Jim P. Thanks for checking. See reference #2 in my post. https://www.slater.dev/2026/01/dont-believe-software-never-fails/

Mark Pictor

Sr Software Engineer with a focus on security | Golang & Linux specialist | Experience in kernel module work and early userspace development | Committed to enhancing system reliability

2026-01-07

Who makes the claim that software never fails, and in what context? I feel like this is made up.

Doug Slater

Software Engineering Leader | Mentor | Driver of Technical Excellence | Aligned with Business Goals

2026-01-07

Mark Pictor Thanks for checking. The claim is referenced in my blog post. Here's the direct link to my post, it's reference #2 https://www.slater.dev/2026/01/dont-believe-software-never-fails/

Mark Pictor

Sr Software Engineer with a focus on security | Golang & Linux specialist | Experience in kernel module work and early userspace development | Committed to enhancing system reliability

2026-01-07

Doug Slater my bad, I really should have clicked the link 🤦 Now that I've read your post, it seems like we're in agreement.

Doug Slater

Software Engineering Leader | Mentor | Driver of Technical Excellence | Aligned with Business Goals

2026-01-07

Those obfuscated links are notoriously easy to miss!

Mark Pictor

Sr Software Engineer with a focus on security | Golang & Linux specialist | Experience in kernel module work and early userspace development | Committed to enhancing system reliability

2026-01-07

I saw it but I think I assumed it was just a link to the picture and not a link to additional information 😖

Mark Pictor

Sr Software Engineer with a focus on security | Golang & Linux specialist | Experience in kernel module work and early userspace development | Committed to enhancing system reliability

2026-01-07

Doug Slater BTW have you seen a NASA/Honeywell slide deck entitled "Observed Failures"? It's about hardware failures rather than software, but I suspect you'd find it interesting. https://c3.ndc.nasa.gov/dashlink/static/media/other/ObservedFailures1.html The first couple pages are background - keep going, it gets interesting ;) This surely accompanied a talk, but I have not been able to find video.

Doug Slater

Software Engineering Leader | Mentor | Driver of Technical Excellence | Aligned with Business Goals

2026-01-07

I'll check it out, thanks! And in case you didn't know about the NASA study on flight software complexity: https://www.nasa.gov/wp-content/uploads/2015/04/418878main_fswc_final_report.pdf?emrc=ed1c3e

Doug Slater

Software Engineering Leader | Mentor | Driver of Technical Excellence | Aligned with Business Goals

2026-01-07

Mark Pictor Ah I'll own up that it's not clear what the link was for - I've updated the post to describe the link, and I'll do that for future posts.

Michael Birtwistle

2026-01-07

Failure modes in safety related software are due to systematic failures in the development process. Misunderstandings, missed or incorrect requirements, poor application of agreed procedures.
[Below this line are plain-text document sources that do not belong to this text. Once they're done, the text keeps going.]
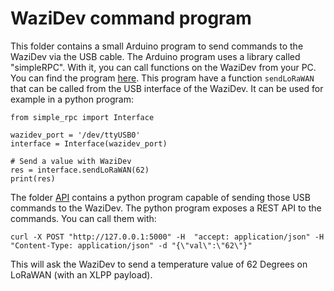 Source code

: WaziDev command program
======================

This folder contains a small Arduino program to send commands to the WaziDev via the USB cable.
The Arduino program uses a library called "simpleRPC". With it, you can call functions on the WaziDev from your PC.
You can find the program [here](LoRaWAN-test.ino). 
This program have a function `sendLoRaWAN` that can be called from the USB interface of the WaziDev.
It can be used for example in a python program:
```
from simple_rpc import Interface

wazidev_port = '/dev/ttyUSB0'
interface = Interface(wazidev_port)

# Send a value with WaziDev
res = interface.sendLoRaWAN(62)
print(res)
```

The folder [API](API/) contains a python program capable of sending those USB commands to the WaziDev.
The python program exposes a REST API to the commands. 
You can call them with:
```
curl -X POST "http://127.0.0.1:5000" -H  "accept: application/json" -H  "Content-Type: application/json" -d "{\"val\":\"62\"}"
```
This will ask the WaziDev to send a temperature value of 62 Degrees on LoRaWAN (with an XLPP payload).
Hardware running the software can randomly fail. There are things you can do to detect and mitigate that. Such as lock-step cores and timing watchdogs, but if the hardware is working and the software isn’t meeting the requirements, that’s a systematic development / verification process failure. If people got hurt as a result, somebody’s in big trouble.

Max Hinkley

Better Firmware, Faster | Safety-Critical Systems | Secure Coding | Lateral-thinking Integrator | Consultant

2026-01-07

I like the philosophy of your article. I did find one statement that I take issue with: "it's narrowly correct that compiled bytecode doesn't spontaneously mutate" disregards Single Event Upsets. An SEU occurs when one or more bit in memory is changed spontaneously generally due to cosmic / solar radiation. Flash and other non-volatile memory is less susceptible, but many devices run their executables in RAM for performance -- and that memory is highly susceptible to SEUs. They can affect any computing device, but the phenomena is actually fairly common in the aviation world, where the atmosphere provides less protection.

Doug Slater

Software Engineering Leader | Mentor | Driver of Technical Excellence | Aligned with Business Goals

2026-01-07

Max, thanks for reading and the feedback. I do know about this kind of event, but you taught me a new three-letter acronym! I know NASA deals with it a lot in space.